But again, all legislation bears traces of the time when it is framed, and must be adapted to the circumstances and requirements of that time. This is rightly insisted upon by the critics. But if Deuteronomy belongs to the reign of Josiah or Manasseh, what are we to make of the injunction to exterminate the Canaanites (xx. 16–18), and the Amalekites (xxv. 17-19) who had long since disappeared ?— an injunction which, as Prof.
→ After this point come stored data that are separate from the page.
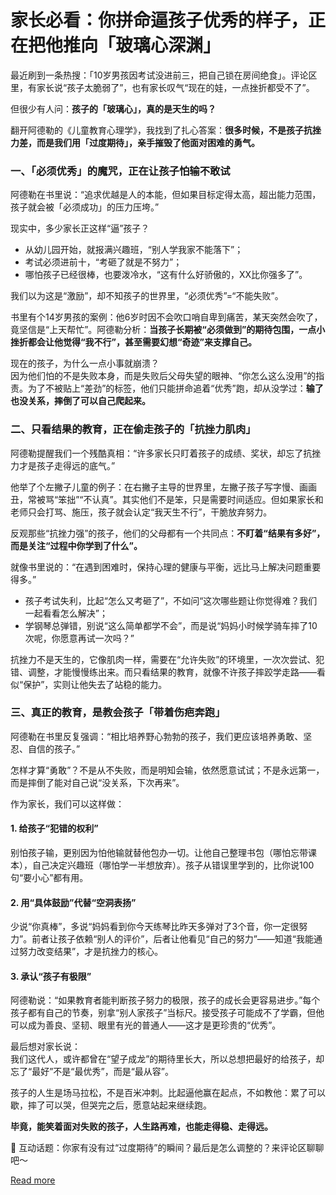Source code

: # 家长必看：你拼命逼孩子优秀的样子，正在把他推向「玻璃心深渊」


最近刷到一条热搜：「10岁男孩因考试没进前三，把自己锁在房间绝食」。评论区里，有家长说“孩子太脆弱了”，也有家长叹气“现在的娃，一点挫折都受不了”。  

但很少有人问：**孩子的「玻璃心」，真的是天生的吗？**  

翻开阿德勒的《儿童教育心理学》，我找到了扎心答案：**很多时候，不是孩子抗挫力差，而是我们用「过度期待」，亲手摧毁了他面对困难的勇气。**  


### 一、「必须优秀」的魔咒，正在让孩子怕输不敢试  

阿德勒在书里说：“追求优越是人的本能，但如果目标定得太高，超出能力范围，孩子就会被「必须成功」的压力压垮。”  

现实中，多少家长正这样“逼”孩子？  
- 从幼儿园开始，就报满兴趣班，“别人学我家不能落下”；  
- 考试必须进前十，“考砸了就是不努力”；  
- 哪怕孩子已经很棒，也要泼冷水，“这有什么好骄傲的，XX比你强多了”。  

我们以为这是“激励”，却不知孩子的世界里，“必须优秀”=“不能失败”。  

书里有个14岁男孩的案例：他6岁时因不会吹口哨自卑到痛苦，某天突然会吹了，竟坚信是“上天帮忙”。阿德勒分析：**当孩子长期被“必须做到”的期待包围，一点小挫折都会让他觉得“我不行”，甚至需要幻想“奇迹”来支撑自己。**  

现在的孩子，为什么一点小事就崩溃？  
因为他们怕的不是失败本身，而是失败后父母失望的眼神、“你怎么这么没用”的指责。为了不被贴上“差劲”的标签，他们只能拼命追着“优秀”跑，却从没学过：**输了也没关系，摔倒了可以自己爬起来。**  


### 二、只看结果的教育，正在偷走孩子的「抗挫力肌肉」  

阿德勒提醒我们一个残酷真相：“许多家长只盯着孩子的成绩、奖状，却忘了抗挫力才是孩子走得远的底气。”  

他举了个左撇子儿童的例子：在右撇子主导的世界里，左撇子孩子写字慢、画画丑，常被骂“笨拙”“不认真”。其实他们不是笨，只是需要时间适应。但如果家长和老师只会打骂、施压，孩子就会认定“我天生不行”，干脆放弃努力。  

反观那些“抗挫力强”的孩子，他们的父母都有一个共同点：**不盯着“结果有多好”，而是关注“过程中你学到了什么”。**  

就像书里说的：“在遇到困难时，保持心理的健康与平衡，远比马上解决问题重要得多。”  
- 孩子考试失利，比起“怎么又考砸了”，不如问“这次哪些题让你觉得难？我们一起看看怎么解决”；  
- 学钢琴总弹错，别说“这么简单都学不会”，而是说“妈妈小时候学骑车摔了10次呢，你愿意再试一次吗？”  

抗挫力不是天生的，它像肌肉一样，需要在“允许失败”的环境里，一次次尝试、犯错、调整，才能慢慢练出来。而只看结果的教育，就像不许孩子摔跤学走路——看似“保护”，实则让他失去了站稳的能力。  


### 三、真正的教育，是教会孩子「带着伤疤奔跑」  

阿德勒在书里反复强调：“相比培养野心勃勃的孩子，我们更应该培养勇敢、坚忍、自信的孩子。”  

怎样才算“勇敢”？不是从不失败，而是明知会输，依然愿意试试；不是永远第一，而是摔倒了能对自己说“没关系，下次再来”。  

作为家长，我们可以这样做：  

#### 1. 给孩子“犯错的权利”  
别怕孩子输，更别因为怕他输就替他包办一切。让他自己整理书包（哪怕忘带课本），自己决定兴趣班（哪怕学一半想放弃）。孩子从错误里学到的，比你说100句“要小心”都有用。  

#### 2. 用“具体鼓励”代替“空洞表扬”  
少说“你真棒”，多说“妈妈看到你今天练琴比昨天多弹对了3个音，你一定很努力”。前者让孩子依赖“别人的评价”，后者让他看见“自己的努力”——知道“我能通过努力改变结果”，才是抗挫力的核心。  

#### 3. 承认“孩子有极限”  
阿德勒说：“如果教育者能判断孩子努力的极限，孩子的成长会更容易进步。”每个孩子都有自己的节奏，别拿“别人家孩子”当标尺。接受孩子可能成不了学霸，但他可以成为善良、坚韧、眼里有光的普通人——这才是更珍贵的“优秀”。  


最后想对家长说：  
我们这代人，或许都曾在“望子成龙”的期待里长大，所以总想把最好的给孩子，却忘了“最好”不是“最优秀”，而是“最从容”。  

孩子的人生是场马拉松，不是百米冲刺。比起逼他赢在起点，不如教他：累了可以歇，摔了可以哭，但哭完之后，愿意站起来继续跑。  

**毕竟，能笑着面对失败的孩子，人生路再难，也能走得稳、走得远。**  

💬 互动话题：你家有没有过“过度期待”的瞬间？最后是怎么调整的？来评论区聊聊吧～

[Read more](https://www.diancang.xyz/waiguomingzhu/17921/335654.html)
Green says, "would have been as utterly out of date as a law in New Jersey at the present time offering a bounty for killing wolves, or a royal proclamation in Great Britain ordering the expulsion of the Danes." *

"A law," he continues, "contemplating foreign conquests (xx. 10-15) would have been absurd, when the urgent question was whether Judah could maintain its own existence against the encroachments of Babylon and Egypt. A law discriminating against Ammon and Moab (xxiii. 3, 4), in favour of Edom (ver. 7, 8), had its warrant in the Mosaic period, but not in the time of the later kings. Jeremiah discriminates precisely the other way, promising a future restoration to Moab (xlviii. 47) and Ammon (xlix. 6), which he denies

* "Moses and the Prophets," p. 63.

to Edom (xlix. 17, 18), who is also to Joel (iii. 19), Obadiah, and Isaiah (lxiii. 1-6) the representative foe of the people of God. The special injunction to show no unfriendliness to Egyptians (Deut. xxiii. 7) is insupportable in a code issued under prophetic influence at a time when the prophets were doing everything in their power to dissuade the people from alliance or association with them (Isa. xxx. 1, &c.; xxxi. 1; Jer. ii. 18, 36). The allusions to Egypt imply familiarity with and recent residence in that land; an impressive argument for obedience is drawn from the memory of bondage in Egypt (Deut. xiii. 5, 10; xx. 1); warnings are pointed by a reference to the diseases of Egypt (Deut. vii. 15; xxviii. 60). And how can a code belong to the times of Josiah which, while it contemplated the possible selection of a king in the future (Deut. xvii. 14, &c.), nowhere implies an actual regal government, but vests the supreme central authority in a judge and the priesthood (xvii. 8-12; xix. 17), which lays special stress on the requirements that the king must be a native and not a foreigner (xvii. 15) when the undisputed line of succession had for ages been fixed in the family of David, and that he must not 'cause the people to return to Egypt' (ver. 16), as they seemed ready to do on every grievance in the days of Moses (Num. xiv. 4), but which no one ever dreamed of doing, after they were fairly established in Canaan ?”

What are we to set against all this?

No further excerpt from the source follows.